• RoundSparrowOPM
    link
    fedilink
    arrow-up
    2
    ·
    2 years ago

    The page we are on, a “single posting page” https://lemmy.ml/post/1160776 - is what I’m talking about in this comment.

    It looks like we have a Integer primary key for each post, 1160776 being the current one you are reading. So that can be key to any secondary persistent caching system (disk file storage or NoSQL database typically).

    I’ve been building social media message systems since 8-bit days, 1984, on a 1 Mhz processor and a very slow floppy disk for storage. I’ve also worked on large-scale enterprise systems and have seen the problems of data recovery and surge activity (like a website being featured on a TV show and big surge of users).

    Here are some general brainstorming thoughts to start with:

    1. I would consider a different code path for a posting that has less than 20 comments from one that has 20 or more. If a single posting has 200 comments, Reddit (for example) doesn’t load them by default, and the maximum the user interface allows (on old reddit) is 500.
    2. I would consider a different code path for a posting that is fresh and has recent activity vs one that is inactive. Reddit ‘archives’ old posts at 6 months, as an example. But i would even consider anything that has not had a vote or a comment in the past 12 hours to be treated as a different code path in terms of potential caching.
    3. Nested replies beyond a certain level typically become a user interface issue so I’ve seen Reddit optimize a “load more” to get past say 4 levels of thread depth on a reply thread.
    4. Pagination of comments. If you get a posting with 2500 comments, you need some way to navigate into blocks of them besides just changing the sort order.

    Fallback behaviors:

    1. Under extreme server load, is it acceptable to not show the comments and return just the posting - and inform the user via a stub comment that says they should return in a few minutes?
    2. If you are referencing the status of a user-profile (the user who makes an individual comment), consider degrading that if the server is too busy. Example: a comment is 8 hours ago, but the user deleted their account 2 hours ago. Having to look up the profile of every single comment may be something you consider degrading/skipping under heavy load or postings with high number of comments.
    • RoundSparrowOPM
      link
      fedilink
      arrow-up
      2
      ·
      edit-2
      2 years ago

      Some thoughts on what to consider… again, we have a Integer primary key for each post, 1160776 being the current one…

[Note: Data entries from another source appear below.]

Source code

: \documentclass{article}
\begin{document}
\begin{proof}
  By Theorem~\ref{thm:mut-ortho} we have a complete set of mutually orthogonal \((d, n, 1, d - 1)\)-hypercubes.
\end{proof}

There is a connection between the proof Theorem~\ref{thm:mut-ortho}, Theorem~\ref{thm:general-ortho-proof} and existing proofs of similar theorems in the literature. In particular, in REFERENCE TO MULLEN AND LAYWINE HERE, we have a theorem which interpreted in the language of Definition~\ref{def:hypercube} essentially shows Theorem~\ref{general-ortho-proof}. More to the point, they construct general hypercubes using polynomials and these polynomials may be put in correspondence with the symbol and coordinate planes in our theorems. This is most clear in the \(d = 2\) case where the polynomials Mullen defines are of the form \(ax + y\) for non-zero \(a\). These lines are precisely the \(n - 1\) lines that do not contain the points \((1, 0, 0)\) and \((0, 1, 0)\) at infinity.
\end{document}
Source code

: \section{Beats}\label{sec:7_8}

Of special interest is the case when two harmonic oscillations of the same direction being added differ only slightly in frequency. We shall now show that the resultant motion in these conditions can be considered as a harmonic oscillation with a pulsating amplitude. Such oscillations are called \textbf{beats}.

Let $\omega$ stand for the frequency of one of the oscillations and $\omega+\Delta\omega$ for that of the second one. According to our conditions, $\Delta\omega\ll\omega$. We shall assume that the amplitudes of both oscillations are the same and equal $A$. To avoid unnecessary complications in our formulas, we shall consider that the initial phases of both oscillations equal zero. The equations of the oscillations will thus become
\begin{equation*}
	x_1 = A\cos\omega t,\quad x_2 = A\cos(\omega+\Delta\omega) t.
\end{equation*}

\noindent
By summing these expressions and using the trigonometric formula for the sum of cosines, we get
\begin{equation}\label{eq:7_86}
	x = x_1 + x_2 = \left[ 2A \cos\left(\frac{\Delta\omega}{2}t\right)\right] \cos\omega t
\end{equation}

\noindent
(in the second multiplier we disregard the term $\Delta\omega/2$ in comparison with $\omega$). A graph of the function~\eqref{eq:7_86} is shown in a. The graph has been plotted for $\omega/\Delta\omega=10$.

      I would have a dirty-status database table (or even something outside the database) for each posting. Maybe a timestamp of when the post was last write touched. Edit to the post, vote change on post, vote change on comments in that post, deleted or edited comment, etc. (Twitter and Reddit in recent years now keep and expose traffic accounting of every time a post is read… that can be a lot more writing of data, but community mods and end-users may want to know this information.)

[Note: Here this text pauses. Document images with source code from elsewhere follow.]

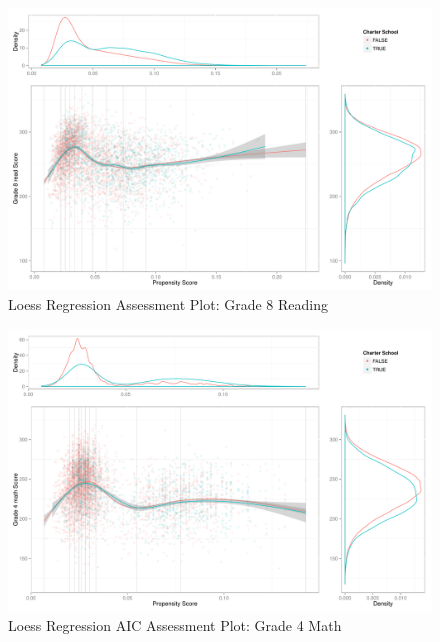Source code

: \documentclass[letterpaper,12p,twoside]{article} %
\begin{document}
\begin{figure}[h!]
\begin{center}
\includegraphics[height=.4\textheight]{../Figures2009/g8read-loess.pdf}
\caption{Loess Regression Assessment Plot: Grade 8 Reading}
\label{fig:g8read:loess}
\end{center}
\end{figure}

\begin{figure}[h!]
\begin{center}
\includegraphics[height=.4\textheight]{../Figures2009/g4math-loessAIC.pdf}
\caption{Loess Regression AIC Assessment Plot: Grade 4 Math}
\label{fig:g4math:loessAIC}
\end{center}
\end{figure}
\end{document}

      You would use this dirty-status information as the basis for when a cached result is rebuilt from the live database. I would perhaps think in terms of 10 or 30 seconds, if a intermediate-cached result hasn’t been generated in over 30 seconds, you would rebuild it (new comments or vote count changes likely being the reason you would need to rebuilt it). You probably would want to try to do this in a more linear batch style, as you have to consider if your API is being crawled or heavily hit and you have concurrent posts all triggering rebuilds in a short period of time.

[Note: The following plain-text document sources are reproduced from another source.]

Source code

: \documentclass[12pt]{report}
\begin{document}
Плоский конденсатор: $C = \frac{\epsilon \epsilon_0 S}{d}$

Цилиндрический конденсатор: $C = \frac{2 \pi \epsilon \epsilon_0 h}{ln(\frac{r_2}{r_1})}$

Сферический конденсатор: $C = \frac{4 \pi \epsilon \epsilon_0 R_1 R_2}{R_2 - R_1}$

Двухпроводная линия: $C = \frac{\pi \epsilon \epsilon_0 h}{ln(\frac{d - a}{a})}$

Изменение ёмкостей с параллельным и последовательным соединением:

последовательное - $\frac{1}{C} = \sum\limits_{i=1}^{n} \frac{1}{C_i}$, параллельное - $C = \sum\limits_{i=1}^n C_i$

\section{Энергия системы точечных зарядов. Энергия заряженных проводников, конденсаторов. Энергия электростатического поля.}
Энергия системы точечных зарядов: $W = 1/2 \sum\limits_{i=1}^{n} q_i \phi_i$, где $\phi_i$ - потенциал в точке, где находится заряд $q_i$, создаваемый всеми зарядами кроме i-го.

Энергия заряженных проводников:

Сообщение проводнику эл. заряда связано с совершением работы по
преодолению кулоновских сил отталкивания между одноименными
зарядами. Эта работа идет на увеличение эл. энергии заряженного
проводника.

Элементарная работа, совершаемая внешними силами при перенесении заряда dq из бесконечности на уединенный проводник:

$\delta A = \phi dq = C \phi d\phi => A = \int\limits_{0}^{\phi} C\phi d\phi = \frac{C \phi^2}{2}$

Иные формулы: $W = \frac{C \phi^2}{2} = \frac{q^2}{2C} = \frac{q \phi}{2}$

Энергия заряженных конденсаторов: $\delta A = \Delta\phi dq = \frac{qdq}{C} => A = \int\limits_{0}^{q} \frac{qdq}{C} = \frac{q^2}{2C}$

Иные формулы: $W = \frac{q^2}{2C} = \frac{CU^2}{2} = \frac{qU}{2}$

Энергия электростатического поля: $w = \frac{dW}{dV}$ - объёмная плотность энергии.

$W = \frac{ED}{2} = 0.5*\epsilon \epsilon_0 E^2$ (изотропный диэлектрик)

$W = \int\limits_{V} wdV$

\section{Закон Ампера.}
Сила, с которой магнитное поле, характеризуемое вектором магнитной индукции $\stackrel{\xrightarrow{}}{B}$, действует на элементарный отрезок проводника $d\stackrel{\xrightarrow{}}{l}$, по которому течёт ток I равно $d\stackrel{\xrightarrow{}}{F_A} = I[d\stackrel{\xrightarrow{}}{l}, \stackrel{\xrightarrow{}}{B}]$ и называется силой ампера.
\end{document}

      I understand that in an ideal world you let the DBMS do all this kind of work for you intelligently. And that’s the approach Lenny is currently built on, that the DBMS is smart enough to intelligently manage buffers and caches internally to deal with lots of repeat-output activity. But classically, the database systems are not that smart and not really that fast at shuffling lots of text data through database drivers. That is kind pretty much why NoSQL database became so popular… performance issues (and predictability under surging loads).

    • Barbarian
      link
      fedilink
      arrow-up
      2
      ·
      2 years ago

      Under extreme server load, is it acceptable to not show the comments and return just the posting - and inform the user via a stub comment that says they should return in a few minutes?

      From a user perspective, I think returning a small number of comments (maybe top 10)? would be way better than none (followed by some “Server is under extreme load try later” message). It at least gives the user a general idea of the vibe while minimizing load.

      • RoundSparrowOPM
        link
        fedilink
        arrow-up
        1
        ·
        2 years ago

        It’s the sorting that people do on Reddit-style posting, old/new/hot that is kind of the problem, the database has to get into every top-level comment to sort. Touching comments at all is a live wire ;)